Caucasian/white physicians may feel better about their compensation because they tend to earn more than other races/ethnicities. African American/black physicians earn an average of $50,000 less per year than white physicians, with $308,000 being the average annual compensation for white physicians versus $258,000 for black physicians.
Asian-American physicians earned an average of $293,000 per year and Hispanic/Latino physicians earned an average of $278,000 per year.
In addition to racial disparities, the survey also found a gender gap in 2018. Male primary care physicians received nearly 18 percent more than their female counterparts, and male specialists earned 36 percent more than their female peers.
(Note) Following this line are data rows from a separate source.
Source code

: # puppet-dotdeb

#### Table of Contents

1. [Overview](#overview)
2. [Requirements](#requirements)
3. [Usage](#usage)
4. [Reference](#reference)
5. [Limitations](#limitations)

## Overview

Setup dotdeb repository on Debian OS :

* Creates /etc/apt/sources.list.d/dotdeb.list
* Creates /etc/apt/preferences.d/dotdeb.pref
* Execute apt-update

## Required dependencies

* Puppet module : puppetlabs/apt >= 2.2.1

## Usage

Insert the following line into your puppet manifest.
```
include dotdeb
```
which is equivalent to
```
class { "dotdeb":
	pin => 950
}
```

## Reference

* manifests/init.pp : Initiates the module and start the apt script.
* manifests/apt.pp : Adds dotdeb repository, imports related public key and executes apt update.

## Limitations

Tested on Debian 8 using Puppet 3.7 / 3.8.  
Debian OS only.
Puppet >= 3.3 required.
The wage gap between male and female respondents also widened in 2018. Male specialists only earned 31 percent more than female specialists in 2017, researchers noted.
For women who also identified as African American, the wage gap was even worse. African American/black female physicians made almost $100,000 less than male African American/black male physicians, according to the survey.
“You would think that as we narrow the gap of representation of women in medicine, that would narrow the wage gap, but it’s not happening,” explained Ranit Mishori, MD, Professor of Family Medicine at Georgetown University School of Medicine. “The lack of salary transparency adds to the challenges of addressing gender-based pay disparities. Women don’t even know what targets to shoot for.”
Increased salary transparency could also help to decrease the physician compensation gap between races/ethnicities, as well as ensure hospitals and health systems remain competitive and retain their staff.